Hundreds of Syrian refugees in Ottawa are getting a taste of Canada's first class medical system right to their door.  Medical units are mobilizing in hotels that are housing the refugees. It would take time and money to transport all these refugees to seek the medical care they need.

So if you can't take them to see the nurse, you bring the nurse to them. Salwa Alobaid is getting her five kids ready for their medical appointment.  They have been staying at the Radisson Hotel in downtown Ottawa for three weeks, along with dozens of other Syrian refugees.  With that many in this close of contact, people are bound to get sick.

Fortunately, the family doesn't have far to go; just a short elevator ride to the medical clinic on the 11th floor.

“Open your mouth, make a sound,” nurse practitioner Paula Day tells 7-year-old Bayan, Salwa’s daughter. She has a sore throat and a bad cough.

Day is a nurse practitioner with the Somerset West Community Health Centre, providing primary care at the hotel days a week. Similar clinics are run at two other hotels where the refugees are being temporarily housed.

“Generally there hasn't been much access to medical care before coming to Canada,” Day says.  She sees mostly seeing colds, flu and ear infections. But part of her job is also listening to the journeys these families have made. 

“That piece is just as important,” says Day, “we are reassuring they're in a safe place and going to get health services.”

According to the Ottawa West Community Health Centre, “initial screening is done to prioritize health issues that may need to be addressed quickly, such as pregnancy and diabetes, and refugees can also get prescriptions for medications they need renewed. The goal is to ensure that while refugees are being temporarily housed, they get the right healthcare at the right place and in a timely way.”

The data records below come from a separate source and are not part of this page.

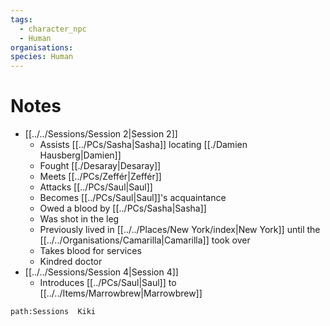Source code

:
 ```yaml
---
tags:
  - character_npc
  - Human
organisations: 
species: Human
---
```



# Notes
- [[../../Sessions/Session 2|Session 2]]
	- Assists [[../PCs/Sasha|Sasha]] locating [[./Damien Hausberg|Damien]]
	- Fought [[./Desaray|Desaray]]
	- Meets [[../PCs/Zeffér|Zeffér]]
	- Attacks [[../PCs/Saul|Saul]]
	- Becomes [[../PCs/Saul|Saul]]'s acquaintance
	- Owed a blood by [[../PCs/Sasha|Sasha]]
	- Was shot in the leg
	- Previously lived in [[../../Places/New York/index|New York]] until the [[../../Organisations/Camarilla|Camarilla]] took over
	- Takes blood for services
	- Kindred doctor
- [[../../Sessions/Session 4|Session 4]]
	- Introduces [[../PCs/Saul|Saul]] to [[../../Items/Marrowbrew|Marrowbrew]]


```query
path:Sessions  Kiki
```
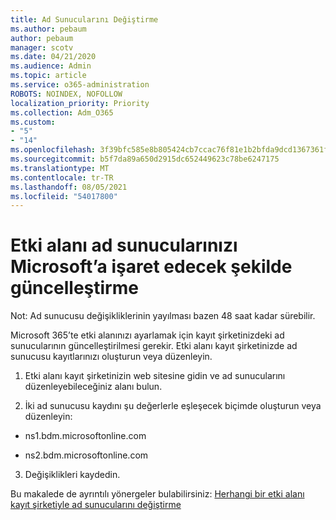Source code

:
 ```yaml
---
title: Ad Sunucularını Değiştirme
ms.author: pebaum
author: pebaum
manager: scotv
ms.date: 04/21/2020
ms.audience: Admin
ms.topic: article
ms.service: o365-administration
ROBOTS: NOINDEX, NOFOLLOW
localization_priority: Priority
ms.collection: Adm_O365
ms.custom:
- "5"
- "14"
ms.openlocfilehash: 3f39bfc585e8b805424cb7ccac76f81e1b2bfda9dcd1367361fec6a668c545bb
ms.sourcegitcommit: b5f7da89a650d2915dc652449623c78be6247175
ms.translationtype: MT
ms.contentlocale: tr-TR
ms.lasthandoff: 08/05/2021
ms.locfileid: "54017800"
---
```

# <a name="update-your-domain-nameservers-to-point-to-microsoft"></a>Etki alanı ad sunucularınızı Microsoft’a işaret edecek şekilde güncelleştirme

Not: Ad sunucusu değişikliklerinin yayılması bazen 48 saat kadar sürebilir.
  
Microsoft 365’te etki alanınızı ayarlamak için kayıt şirketinizdeki ad sunucularının güncelleştirilmesi gerekir. Etki alanı kayıt şirketinizde ad sunucusu kayıtlarınızı oluşturun veya düzenleyin.
  
1. Etki alanı kayıt şirketinizin web sitesine gidin ve ad sunucularını düzenleyebileceğiniz alanı bulun.
  
2. İki ad sunucusu kaydını şu değerlerle eşleşecek biçimde oluşturun veya düzenleyin:

  - ns1.bdm.microsoftonline.com

  - ns2.bdm.microsoftonline.com

3. Değişiklikleri kaydedin.

Bu makalede de ayrıntılı yönergeler bulabilirsiniz: [Herhangi bir etki alanı kayıt şirketiyle ad sunucularını değiştirme](https://docs.microsoft.com/microsoft-365/admin/get-help-with-domains/change-nameservers-at-any-domain-registrar)
  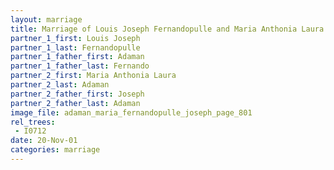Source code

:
 ```yaml
---
layout: marriage
title: Marriage of Louis Joseph Fernandopulle and Maria Anthonia Laura Adaman
partner_1_first: Louis Joseph
partner_1_last: Fernandopulle
partner_1_father_first: Adaman
partner_1_father_last: Fernando
partner_2_first: Maria Anthonia Laura
partner_2_last: Adaman
partner_2_father_first: Joseph
partner_2_father_last: Adaman
image_file: adaman_maria_fernandopulle_joseph_page_801
rel_trees:
 - I0712
date: 20-Nov-01
categories: marriage
---
```


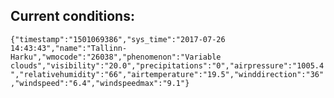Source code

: ## Current conditions: 
 ``` {"timestamp":"1501069386","sys_time":"2017-07-26 14:43:43","name":"Tallinn-Harku","wmocode":"26038","phenomenon":"Variable clouds","visibility":"20.0","precipitations":"0","airpressure":"1005.4","relativehumidity":"66","airtemperature":"19.5","winddirection":"36","windspeed":"6.4","windspeedmax":"9.1"} ```
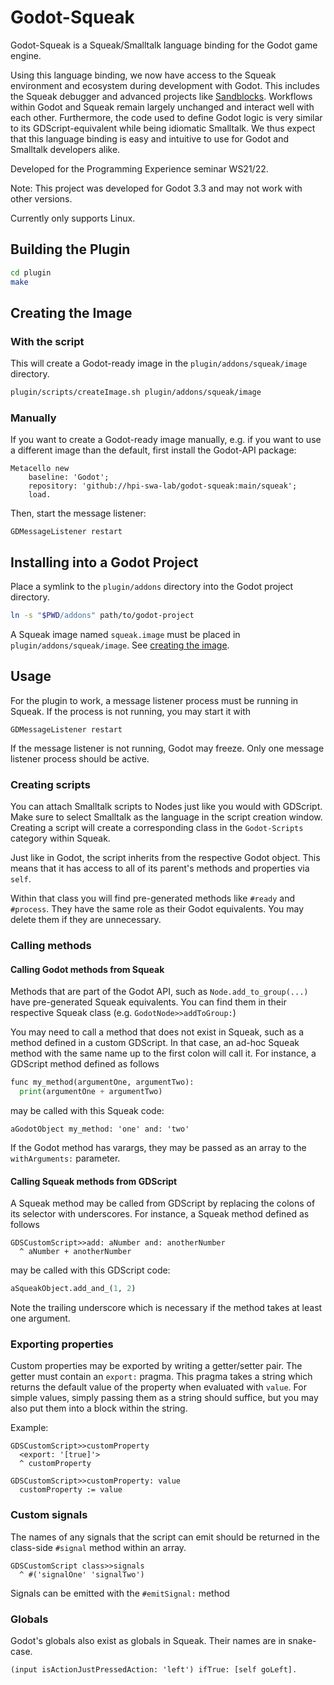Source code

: # Godot-Squeak

Godot-Squeak is a Squeak/Smalltalk language binding for the Godot game engine.

Using this language binding, we now have access to the Squeak environment and ecosystem during development with Godot.
This includes the Squeak debugger and advanced projects like [Sandblocks](https://github.com/hpi-swa/sandblocks).
Workflows within Godot and Squeak remain largely unchanged and interact well with each other.
Furthermore, the code used to define Godot logic is very similar to its GDScript-equivalent while being idiomatic Smalltalk.
We thus expect that this language binding is easy and intuitive to use for Godot and Smalltalk developers alike.

Developed for the Programming Experience seminar WS21/22.

Note: This project was developed for Godot 3.3 and may not work with other versions.

Currently only supports Linux.

## Building the Plugin

```bash
cd plugin
make
```

## Creating the Image

### With the script

This will create a Godot-ready image in the `plugin/addons/squeak/image` directory.

```bash
plugin/scripts/createImage.sh plugin/addons/squeak/image
```

### Manually

If you want to create a Godot-ready image manually, e.g. if you want to use a different image than the default, first install the Godot-API package:

```Smalltalk
Metacello new
	baseline: 'Godot';
	repository: 'github://hpi-swa-lab/godot-squeak:main/squeak';
	load.
```

Then, start the message listener:

```Smalltalk
GDMessageListener restart
```

## Installing into a Godot Project

Place a symlink to the `plugin/addons` directory into the Godot project directory.

```bash
ln -s "$PWD/addons" path/to/godot-project
```

A Squeak image named `squeak.image` must be placed in `plugin/addons/squeak/image`.
See [creating the image](#creating-the-image).

## Usage

For the plugin to work, a message listener process must be running in Squeak.
If the process is not running, you may start it with
```Smalltalk
GDMessageListener restart
```

If the message listener is not running, Godot may freeze.
Only one message listener process should be active.

### Creating scripts

You can attach Smalltalk scripts to Nodes just like you would with GDScript.
Make sure to select Smalltalk as the language in the script creation window.
Creating a script will create a corresponding class in the `Godot-Scripts` category within Squeak.

Just like in Godot, the script inherits from the respective Godot object.
This means that it has access to all of its parent's methods and properties via `self`.

Within that class you will find pre-generated methods like `#ready` and `#process`.
They have the same role as their Godot equivalents.
You may delete them if they are unnecessary.

### Calling methods

#### Calling Godot methods from Squeak

Methods that are part of the Godot API, such as `Node.add_to_group(...)` have pre-generated Squeak equivalents.
You can find them in their respective Squeak class (e.g. `GodotNode>>addToGroup:`)

You may need to call a method that does not exist in Squeak, such as a method defined in a custom GDScript.
In that case, an ad-hoc Squeak method with the same name up to the first colon will call it.
For instance, a GDScript method defined as follows

```python
func my_method(argumentOne, argumentTwo):
  print(argumentOne + argumentTwo)
```

may be called with this Squeak code:

```Smalltalk
aGodotObject my_method: 'one' and: 'two'
```

If the Godot method has varargs, they may be passed as an array to the `withArguments:` parameter.

#### Calling Squeak methods from GDScript

A Squeak method may be called from GDScript by replacing the colons of its selector with underscores.
For instance, a Squeak method defined as follows

```Smalltalk
GDSCustomScript>>add: aNumber and: anotherNumber
  ^ aNumber + anotherNumber
```

may be called with this GDScript code:

```python
aSqueakObject.add_and_(1, 2)
```

Note the trailing underscore which is necessary if the method takes at least one argument.

### Exporting properties

Custom properties may be exported by writing a getter/setter pair.
The getter must contain an `export:` pragma.
This pragma takes a string which returns the default value of the property when evaluated with `value`.
For simple values, simply passing them as a string should suffice, but you may also put them into a block within the string.

Example:

```Smalltalk
GDSCustomScript>>customProperty
  <export: '[true]'>
  ^ customProperty

GDSCustomScript>>customProperty: value
  customProperty := value
```

### Custom signals

The names of any signals that the script can emit should be returned in the class-side `#signal` method within an array.

```Smalltalk
GDSCustomScript class>>signals
  ^ #('signalOne' 'signalTwo')
```

Signals can be emitted with the `#emitSignal:` method

### Globals

Godot's globals also exist as globals in Squeak.
Their names are in snake-case.

```Smalltalk
(input isActionJustPressedAction: 'left') ifTrue: [self goLeft].
```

Salwa, her husband and 5 kids were living in a refugee camp in Jordan for 3 years, after fleeing Syria.  Salwa’s husband has polio and 2 ½ year old Mahmoud suffers from muscle spasms.

“We came for the safety and better education of the kids,” she says through a translator, “We were told people here in Canada treat people with sympathy.”

Between 11-hundred and 12-hundred Syrian refugees have settled in Ottawa so far. More than one hundred are currently staying at the Radisson, with more arriving this week.

Setting up a triage at the three hotels is a cost-effective way of keeping emergency visits down, says Merry Cardinal, the director of Primary Health Care with the Somerset West Community Health Centre, “We came on-site to triage,” she says, “and try to keep the kids out of emergency departments. If we're looking at the greater health care system, it would have been a much greater burden. The cost to be here (at the hotel) is a fraction of the cost for one emergency room visit.”

For those providing the care, like Cardinal and Day, it has been life changing.

“These are the kinds of things that happen in our career,” says Cardinal, “that we will look back on that bring us a lot of pride and reward.”